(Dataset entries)
+ + + + + + +

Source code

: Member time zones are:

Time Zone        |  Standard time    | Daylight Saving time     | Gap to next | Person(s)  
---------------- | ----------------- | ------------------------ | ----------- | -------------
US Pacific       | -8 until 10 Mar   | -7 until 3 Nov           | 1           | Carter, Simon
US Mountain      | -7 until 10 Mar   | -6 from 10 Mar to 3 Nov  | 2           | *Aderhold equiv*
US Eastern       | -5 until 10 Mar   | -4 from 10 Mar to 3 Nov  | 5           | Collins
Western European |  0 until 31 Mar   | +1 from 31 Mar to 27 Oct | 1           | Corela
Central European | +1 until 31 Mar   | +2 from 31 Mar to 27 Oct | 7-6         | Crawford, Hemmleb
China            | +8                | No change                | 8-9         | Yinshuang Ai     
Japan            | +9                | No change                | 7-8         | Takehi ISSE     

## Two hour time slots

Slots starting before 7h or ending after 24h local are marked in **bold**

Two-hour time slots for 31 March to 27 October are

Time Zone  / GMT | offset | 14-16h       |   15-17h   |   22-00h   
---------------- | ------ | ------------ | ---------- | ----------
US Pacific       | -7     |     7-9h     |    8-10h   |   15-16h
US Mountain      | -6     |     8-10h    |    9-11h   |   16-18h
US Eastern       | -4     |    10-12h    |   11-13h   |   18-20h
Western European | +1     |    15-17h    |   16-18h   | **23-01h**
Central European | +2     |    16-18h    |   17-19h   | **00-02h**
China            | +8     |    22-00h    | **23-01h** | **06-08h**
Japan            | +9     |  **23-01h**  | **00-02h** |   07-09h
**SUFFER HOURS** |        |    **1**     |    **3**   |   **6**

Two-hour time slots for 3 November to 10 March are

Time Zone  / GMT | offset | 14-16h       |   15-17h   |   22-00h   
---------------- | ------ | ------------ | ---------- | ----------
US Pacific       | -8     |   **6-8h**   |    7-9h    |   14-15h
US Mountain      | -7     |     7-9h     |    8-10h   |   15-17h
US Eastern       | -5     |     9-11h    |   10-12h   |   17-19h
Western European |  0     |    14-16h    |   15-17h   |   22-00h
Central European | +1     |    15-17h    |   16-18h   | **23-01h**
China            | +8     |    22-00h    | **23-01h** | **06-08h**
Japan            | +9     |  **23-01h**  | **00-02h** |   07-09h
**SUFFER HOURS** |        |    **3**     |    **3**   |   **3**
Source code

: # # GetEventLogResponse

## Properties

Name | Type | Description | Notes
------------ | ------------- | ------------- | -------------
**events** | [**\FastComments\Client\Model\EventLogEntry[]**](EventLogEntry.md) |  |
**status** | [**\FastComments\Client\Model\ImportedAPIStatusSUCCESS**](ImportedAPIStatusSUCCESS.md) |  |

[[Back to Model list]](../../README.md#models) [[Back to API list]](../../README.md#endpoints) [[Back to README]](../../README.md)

+ + + + + + +

- _About this exercise_
Using the data above, output each line exactly.

- _Result_
Source code

: Member time zones are:

Time Zone        |  Standard time    | Daylight Saving time     | Gap to next | Person(s)  
---------------- | ----------------- | ------------------------ | ----------- | -------------
US Pacific       | -8 until 10 Mar   | -7 until 3 Nov           | 1           | Carter, Simon
US Mountain      | -7 until 10 Mar   | -6 from 10 Mar to 3 Nov  | 2           | *Aderhold equiv*
US Eastern       | -5 until 10 Mar   | -4 from 10 Mar to 3 Nov  | 5           | Collins
Western European |  0 until 31 Mar   | +1 from 31 Mar to 27 Oct | 1           | Corela
Central European | +1 until 31 Mar   | +2 from 31 Mar to 27 Oct | 7-6         | Crawford, Hemmleb
China            | +8                | No change                | 8-9         | Yinshuang Ai     
Japan            | +9                | No change                | 7-8         | Takehi ISSE     

## Two hour time slots

Slots starting before 7h or ending after 24h local are marked in **bold**

Two-hour time slots for 31 March to 27 October are

Time Zone  / GMT | offset | 14-16h       |   15-17h   |   22-00h   
---------------- | ------ | ------------ | ---------- | ----------
US Pacific       | -7     |     7-9h     |    8-10h   |   15-16h
US Mountain      | -6     |     8-10h    |    9-11h   |   16-18h
US Eastern       | -4     |    10-12h    |   11-13h   |   18-20h
Western European | +1     |    15-17h    |   16-18h   | **23-01h**
Central European | +2     |    16-18h    |   17-19h   | **00-02h**
China            | +8     |    22-00h    | **23-01h** | **06-08h**
Japan            | +9     |  **23-01h**  | **00-02h** |   07-09h
**SUFFER HOURS** |        |    **1**     |    **3**   |   **6**

Two-hour time slots for 3 November to 10 March are

Time Zone  / GMT | offset | 14-16h       |   15-17h   |   22-00h   
---------------- | ------ | ------------ | ---------- | ----------
US Pacific       | -8     |   **6-8h**   |    7-9h    |   14-15h
US Mountain      | -7     |     7-9h     |    8-10h   |   15-17h
US Eastern       | -5     |     9-11h    |   10-12h   |   17-19h
Western European |  0     |    14-16h    |   15-17h   |   22-00h
Central European | +1     |    15-17h    |   16-18h   | **23-01h**
China            | +8     |    22-00h    | **23-01h** | **06-08h**
Japan            | +9     |  **23-01h**  | **00-02h** |   07-09h
**SUFFER HOURS** |        |    **3**     |    **3**   |   **3**
Source code

: # # GetEventLogResponse

## Properties

Name | Type | Description | Notes
------------ | ------------- | ------------- | -------------
**events** | [**\FastComments\Client\Model\EventLogEntry[]**](EventLogEntry.md) |  |
**status** | [**\FastComments\Client\Model\ImportedAPIStatusSUCCESS**](ImportedAPIStatusSUCCESS.md) |  |

[[Back to Model list]](../../README.md#models) [[Back to API list]](../../README.md#endpoints) [[Back to README]](../../README.md)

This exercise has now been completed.